*DIRECTIONS*.
Nothing should appear in the answer except the lines below from the line containing "## 2. I built" through the line containing "Our aim is to", copied exactly, with pictures left out.

[PROVIDED INFORMATION Boundary: Start]

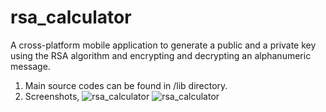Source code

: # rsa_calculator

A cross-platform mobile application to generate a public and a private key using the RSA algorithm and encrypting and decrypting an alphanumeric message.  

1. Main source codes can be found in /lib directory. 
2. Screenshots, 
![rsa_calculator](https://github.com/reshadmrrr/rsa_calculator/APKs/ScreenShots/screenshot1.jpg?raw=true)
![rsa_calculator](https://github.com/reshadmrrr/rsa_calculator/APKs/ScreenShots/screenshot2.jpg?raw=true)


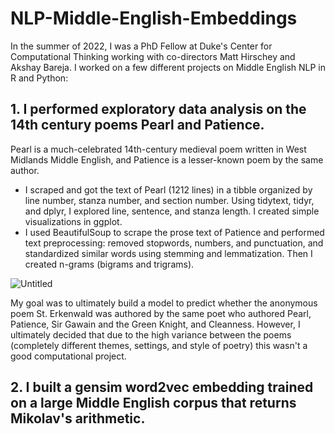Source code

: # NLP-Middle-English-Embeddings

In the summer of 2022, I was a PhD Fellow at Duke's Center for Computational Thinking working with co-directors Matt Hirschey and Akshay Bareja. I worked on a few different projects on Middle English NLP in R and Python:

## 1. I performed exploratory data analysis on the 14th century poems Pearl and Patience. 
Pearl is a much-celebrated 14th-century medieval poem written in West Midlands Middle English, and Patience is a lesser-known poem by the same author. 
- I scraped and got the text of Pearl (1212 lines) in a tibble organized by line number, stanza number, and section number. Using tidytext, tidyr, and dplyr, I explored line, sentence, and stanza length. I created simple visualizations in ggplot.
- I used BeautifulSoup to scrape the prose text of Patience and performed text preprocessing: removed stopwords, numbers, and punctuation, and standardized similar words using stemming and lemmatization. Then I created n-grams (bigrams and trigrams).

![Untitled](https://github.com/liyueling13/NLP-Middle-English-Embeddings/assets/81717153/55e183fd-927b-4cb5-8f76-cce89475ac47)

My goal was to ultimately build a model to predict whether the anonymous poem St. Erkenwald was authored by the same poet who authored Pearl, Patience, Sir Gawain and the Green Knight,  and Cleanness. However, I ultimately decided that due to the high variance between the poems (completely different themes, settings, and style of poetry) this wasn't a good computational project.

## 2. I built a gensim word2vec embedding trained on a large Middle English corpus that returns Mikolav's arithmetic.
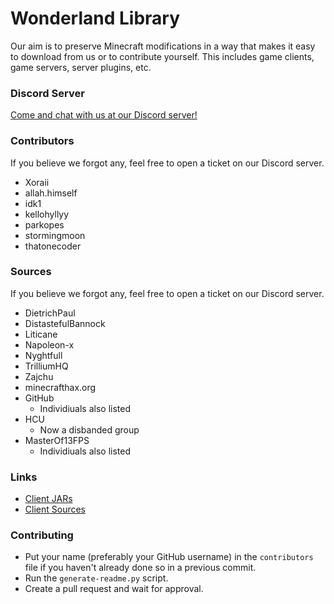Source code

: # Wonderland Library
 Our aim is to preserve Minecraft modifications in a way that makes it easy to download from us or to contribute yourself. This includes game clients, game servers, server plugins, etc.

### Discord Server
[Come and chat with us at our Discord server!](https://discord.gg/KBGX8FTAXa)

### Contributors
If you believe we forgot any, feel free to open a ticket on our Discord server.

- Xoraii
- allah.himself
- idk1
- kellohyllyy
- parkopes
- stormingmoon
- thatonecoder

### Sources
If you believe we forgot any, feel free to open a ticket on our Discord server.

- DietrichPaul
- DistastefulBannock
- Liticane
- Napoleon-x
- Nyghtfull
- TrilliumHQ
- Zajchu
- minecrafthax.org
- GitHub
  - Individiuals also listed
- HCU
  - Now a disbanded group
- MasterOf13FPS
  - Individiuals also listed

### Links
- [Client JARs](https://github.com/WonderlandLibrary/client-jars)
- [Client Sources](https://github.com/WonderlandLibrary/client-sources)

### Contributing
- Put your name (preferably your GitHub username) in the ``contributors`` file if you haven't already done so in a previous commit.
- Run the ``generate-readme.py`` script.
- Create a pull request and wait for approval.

[PROVIDED INFORMATION Boundary: End]
[PROVIDED INFORMATION Boundary: Start]

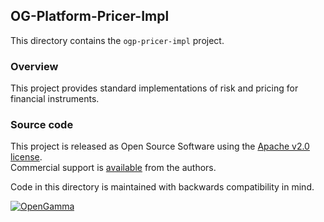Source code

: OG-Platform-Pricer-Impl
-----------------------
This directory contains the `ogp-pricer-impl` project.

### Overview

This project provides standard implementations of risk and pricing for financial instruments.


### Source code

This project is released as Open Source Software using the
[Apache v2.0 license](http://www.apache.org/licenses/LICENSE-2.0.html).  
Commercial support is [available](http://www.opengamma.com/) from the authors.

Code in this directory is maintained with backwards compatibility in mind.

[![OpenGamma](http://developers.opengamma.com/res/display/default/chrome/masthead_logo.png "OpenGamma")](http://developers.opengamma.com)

[PROVIDED INFORMATION Boundary: End]

*EXERCISE OUTPUT*.
## 2. I built a gensim word2vec embedding trained on a large Middle English corpus that returns Mikolav's arithmetic.
Source code

: # Wonderland Library
 Our aim is to preserve Minecraft modifications in a way that makes it easy to download from us or to contribute yourself. This includes game clients, game servers, server plugins, etc.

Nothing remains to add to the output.